PROMPT:
Find the string "velocity" in the data, then copy every line where it is found.
*** EXERCISE DATA ***
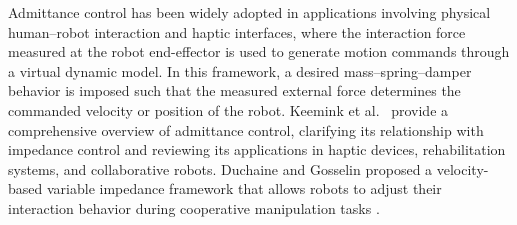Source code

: \documentclass[journal]{IEEEtran}
\begin{document}
Admittance control has been widely adopted in applications involving physical human--robot interaction and haptic interfaces, where the interaction force measured at the robot end-effector is used to generate motion commands through a virtual dynamic model. In this framework, a desired mass--spring--damper behavior is imposed such that the measured external force determines the commanded velocity or position of the robot. Keemink et al.~\cite{Keemink2018} provide a comprehensive overview of admittance control, clarifying its relationship with impedance control and reviewing its applications in haptic devices, rehabilitation systems, and collaborative robots. 
Duchaine and Gosselin proposed a velocity-based variable impedance framework that allows robots to adjust their interaction behavior during cooperative manipulation tasks \cite{Duchaine2007}.



\end{document}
*** End of EXERCISE DATA ***
ANSWER TO THE EXERCISE:
Admittance control has been widely adopted in applications involving physical human--robot interaction and haptic interfaces, where the interaction force measured at the robot end-effector is used to generate motion commands through a virtual dynamic model. In this framework, a desired mass--spring--damper behavior is imposed such that the measured external force determines the commanded velocity or position of the robot. Keemink et al.~\cite{Keemink2018} provide a comprehensive overview of admittance control, clarifying its relationship with impedance control and reviewing its applications in haptic devices, rehabilitation systems, and collaborative robots. 
Duchaine and Gosselin proposed a velocity-based variable impedance framework that allows robots to adjust their interaction behavior during cooperative manipulation tasks \cite{Duchaine2007}.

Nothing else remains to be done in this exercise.